Whenever I see an equilibrium like the one above, the amounts of each molecule are only what happens at the start of the reaction, correct? In the video, it was made out as if the starting coefficients next to each molecule were what was needed to reach equilibrium. However, each reaction at a different temperature has a different equilibrium constant. With that said, the amount of each molecule will change which also changes the concentration so the amount of $\ce{NH3}$ would not necessarily be 2. He does this in other videos too. He starts off with something such as:

$\ce{aA + bB <=> cC + dD}$

and immediately plugs those into an equilibrium equation. I guess what he is getting at is that we figure out the final concentrations necessary to reach equilibrium but I'm not positive.

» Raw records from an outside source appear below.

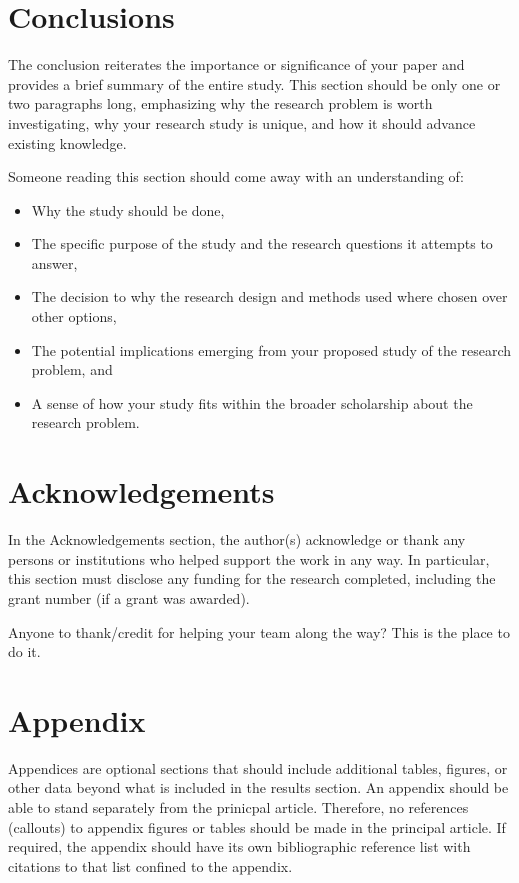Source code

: \documentclass[10pt,twocolumn,letterpaper]{article}
\begin{document}
\section{Conclusions}
The conclusion reiterates the importance or significance of your paper and provides a brief summary of the entire study. This section should be only one or two paragraphs long, emphasizing why the research problem is worth investigating, why your research study is unique, and how it should advance existing knowledge.

Someone reading this section should come away with an understanding of:
\begin{itemize}
    \item Why the study should be done,
    \item The specific purpose of the study and the research questions it attempts to answer,
    \item The decision to why the research design and methods used where chosen over other options,
    \item The potential implications emerging from your proposed study of the research problem, and
    \item A sense of how your study fits within the broader scholarship about the research problem.
\end{itemize}

\section{Acknowledgements}
In the Acknowledgements section, the author(s) acknowledge or thank any persons or institutions who helped support the work in any way. In particular, this section must disclose any funding for the research completed, including the grant number (if a grant was awarded).

Anyone to thank/credit for helping your team along the way? This is the place to do it.

\section{Appendix}
Appendices are optional sections that should include additional tables, figures, or other data beyond what is included in the results section. An appendix should be able to stand separately from the prinicpal article. Therefore, no references (callouts) to appendix figures or tables should be made in the principal article. If required, the appendix should have its own bibliographic reference list with citations to that list confined to the appendix. \cite{latexcompanion}




\end{document}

Towards the end of the video, arbitrary (I guess) concentration amounts of each molecule were plugged into the formula to output the matching equilibrium constant. He raised each concentration to the power of the starting coefficient for that molecule. If you start out with $\ce{3 H2}$ and you need a wildly different concentration to reach equilibrium, why are we raising the concentration to the power of the starting amount of $\ce{H2}$?

Finally, let's say the concentrations I have for a particular reaction were not the concentrations at equilibrium. If I still plugged them into the equation, that would tell me not only if I were at equilibrium (if I looked up the constant) but also if the forward or backward reactions were favored right?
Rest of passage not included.